**What the exercise asks:**
Retype every record exactly. Leave the pictures out.

Source records

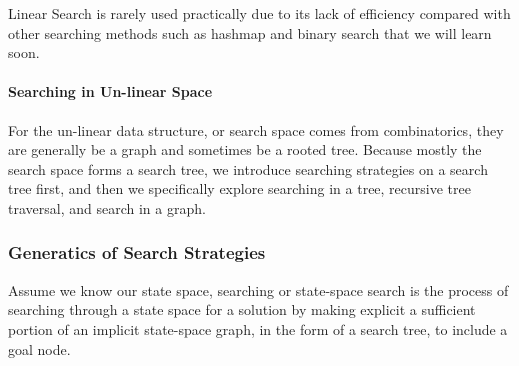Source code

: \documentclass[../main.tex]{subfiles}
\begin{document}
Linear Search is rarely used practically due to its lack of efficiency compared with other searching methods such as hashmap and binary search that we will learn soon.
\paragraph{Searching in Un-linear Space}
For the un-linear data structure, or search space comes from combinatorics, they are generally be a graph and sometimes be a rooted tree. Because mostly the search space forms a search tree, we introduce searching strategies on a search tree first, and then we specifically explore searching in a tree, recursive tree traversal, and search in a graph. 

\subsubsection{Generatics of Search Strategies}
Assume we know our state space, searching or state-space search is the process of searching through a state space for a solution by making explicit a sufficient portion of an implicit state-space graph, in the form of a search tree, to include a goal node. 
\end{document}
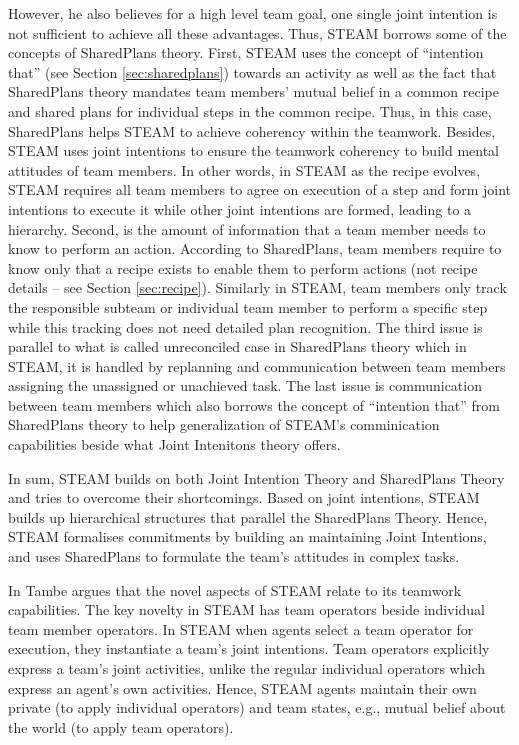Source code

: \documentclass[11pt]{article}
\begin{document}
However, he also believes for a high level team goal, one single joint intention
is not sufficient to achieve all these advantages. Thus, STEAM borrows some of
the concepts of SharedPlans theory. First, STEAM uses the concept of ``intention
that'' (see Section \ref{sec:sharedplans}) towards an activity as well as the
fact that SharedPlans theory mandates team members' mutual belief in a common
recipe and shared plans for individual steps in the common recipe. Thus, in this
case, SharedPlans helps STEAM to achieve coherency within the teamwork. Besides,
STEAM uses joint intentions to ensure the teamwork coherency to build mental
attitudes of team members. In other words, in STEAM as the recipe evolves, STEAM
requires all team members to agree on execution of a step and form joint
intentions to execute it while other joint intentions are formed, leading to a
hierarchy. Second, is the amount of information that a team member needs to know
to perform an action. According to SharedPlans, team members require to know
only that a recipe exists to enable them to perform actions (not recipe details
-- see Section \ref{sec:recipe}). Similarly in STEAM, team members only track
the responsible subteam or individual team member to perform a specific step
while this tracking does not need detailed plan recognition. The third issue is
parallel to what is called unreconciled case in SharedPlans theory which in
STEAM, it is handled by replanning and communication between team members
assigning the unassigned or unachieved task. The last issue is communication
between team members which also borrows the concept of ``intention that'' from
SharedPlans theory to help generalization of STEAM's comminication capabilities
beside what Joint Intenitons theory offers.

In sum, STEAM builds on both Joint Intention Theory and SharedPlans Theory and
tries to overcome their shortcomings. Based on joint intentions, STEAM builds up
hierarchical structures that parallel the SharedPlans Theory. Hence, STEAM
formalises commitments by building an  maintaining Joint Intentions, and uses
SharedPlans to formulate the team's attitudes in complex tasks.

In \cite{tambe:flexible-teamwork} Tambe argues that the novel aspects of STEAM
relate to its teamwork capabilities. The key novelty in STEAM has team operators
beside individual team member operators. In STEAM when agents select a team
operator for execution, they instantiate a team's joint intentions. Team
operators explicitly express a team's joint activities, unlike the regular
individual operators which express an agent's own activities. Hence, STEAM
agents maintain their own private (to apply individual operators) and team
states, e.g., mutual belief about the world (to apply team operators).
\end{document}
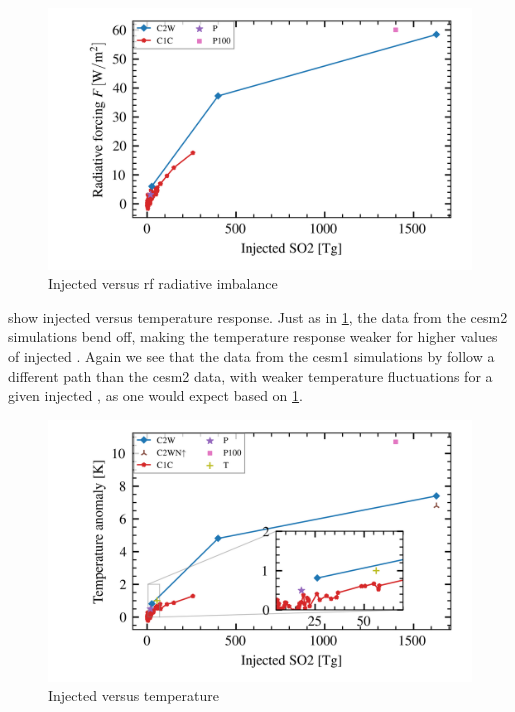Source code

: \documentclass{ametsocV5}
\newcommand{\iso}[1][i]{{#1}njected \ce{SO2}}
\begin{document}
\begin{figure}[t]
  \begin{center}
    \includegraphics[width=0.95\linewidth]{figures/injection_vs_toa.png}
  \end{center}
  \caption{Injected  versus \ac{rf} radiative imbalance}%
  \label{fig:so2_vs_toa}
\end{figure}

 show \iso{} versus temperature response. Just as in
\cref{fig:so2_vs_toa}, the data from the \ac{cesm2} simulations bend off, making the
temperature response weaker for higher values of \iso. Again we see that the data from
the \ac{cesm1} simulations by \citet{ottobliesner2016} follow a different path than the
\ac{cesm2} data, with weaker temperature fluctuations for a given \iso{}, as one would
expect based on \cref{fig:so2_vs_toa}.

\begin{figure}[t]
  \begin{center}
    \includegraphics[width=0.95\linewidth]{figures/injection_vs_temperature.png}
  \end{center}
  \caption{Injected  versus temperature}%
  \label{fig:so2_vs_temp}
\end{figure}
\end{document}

**Written response:**
Source code

: \documentclass[../main.tex]{subfiles}
\begin{document}
Linear Search is rarely used practically due to its lack of efficiency compared with other searching methods such as hashmap and binary search that we will learn soon.
\paragraph{Searching in Un-linear Space}
For the un-linear data structure, or search space comes from combinatorics, they are generally be a graph and sometimes be a rooted tree. Because mostly the search space forms a search tree, we introduce searching strategies on a search tree first, and then we specifically explore searching in a tree, recursive tree traversal, and search in a graph. 

\subsubsection{Generatics of Search Strategies}
Assume we know our state space, searching or state-space search is the process of searching through a state space for a solution by making explicit a sufficient portion of an implicit state-space graph, in the form of a search tree, to include a goal node. 
\end{document}
Source code

: \documentclass[11pt]{article}
\begin{document}
However, he also believes for a high level team goal, one single joint intention
is not sufficient to achieve all these advantages. Thus, STEAM borrows some of
the concepts of SharedPlans theory. First, STEAM uses the concept of ``intention
that'' (see Section \ref{sec:sharedplans}) towards an activity as well as the
fact that SharedPlans theory mandates team members' mutual belief in a common
recipe and shared plans for individual steps in the common recipe. Thus, in this
case, SharedPlans helps STEAM to achieve coherency within the teamwork. Besides,
STEAM uses joint intentions to ensure the teamwork coherency to build mental
attitudes of team members. In other words, in STEAM as the recipe evolves, STEAM
requires all team members to agree on execution of a step and form joint
intentions to execute it while other joint intentions are formed, leading to a
hierarchy. Second, is the amount of information that a team member needs to know
to perform an action. According to SharedPlans, team members require to know
only that a recipe exists to enable them to perform actions (not recipe details
-- see Section \ref{sec:recipe}). Similarly in STEAM, team members only track
the responsible subteam or individual team member to perform a specific step
while this tracking does not need detailed plan recognition. The third issue is
parallel to what is called unreconciled case in SharedPlans theory which in
STEAM, it is handled by replanning and communication between team members
assigning the unassigned or unachieved task. The last issue is communication
between team members which also borrows the concept of ``intention that'' from
SharedPlans theory to help generalization of STEAM's comminication capabilities
beside what Joint Intenitons theory offers.

In sum, STEAM builds on both Joint Intention Theory and SharedPlans Theory and
tries to overcome their shortcomings. Based on joint intentions, STEAM builds up
hierarchical structures that parallel the SharedPlans Theory. Hence, STEAM
formalises commitments by building an  maintaining Joint Intentions, and uses
SharedPlans to formulate the team's attitudes in complex tasks.

In \cite{tambe:flexible-teamwork} Tambe argues that the novel aspects of STEAM
relate to its teamwork capabilities. The key novelty in STEAM has team operators
beside individual team member operators. In STEAM when agents select a team
operator for execution, they instantiate a team's joint intentions. Team
operators explicitly express a team's joint activities, unlike the regular
individual operators which express an agent's own activities. Hence, STEAM
agents maintain their own private (to apply individual operators) and team
states, e.g., mutual belief about the world (to apply team operators).
\end{document}
Source code

: \documentclass{ametsocV5}
\newcommand{\iso}[1][i]{{#1}njected \ce{SO2}}
\begin{document}
\begin{figure}[t]
  \begin{center}
    \includegraphics[width=0.95\linewidth]{figures/injection_vs_toa.png}
  \end{center}
  \caption{Injected  versus \ac{rf} radiative imbalance}%
  \label{fig:so2_vs_toa}
\end{figure}

 show \iso{} versus temperature response. Just as in
\cref{fig:so2_vs_toa}, the data from the \ac{cesm2} simulations bend off, making the
temperature response weaker for higher values of \iso. Again we see that the data from
the \ac{cesm1} simulations by \citet{ottobliesner2016} follow a different path than the
\ac{cesm2} data, with weaker temperature fluctuations for a given \iso{}, as one would
expect based on \cref{fig:so2_vs_toa}.

\begin{figure}[t]
  \begin{center}
    \includegraphics[width=0.95\linewidth]{figures/injection_vs_temperature.png}
  \end{center}
  \caption{Injected  versus temperature}%
  \label{fig:so2_vs_temp}
\end{figure}
\end{document}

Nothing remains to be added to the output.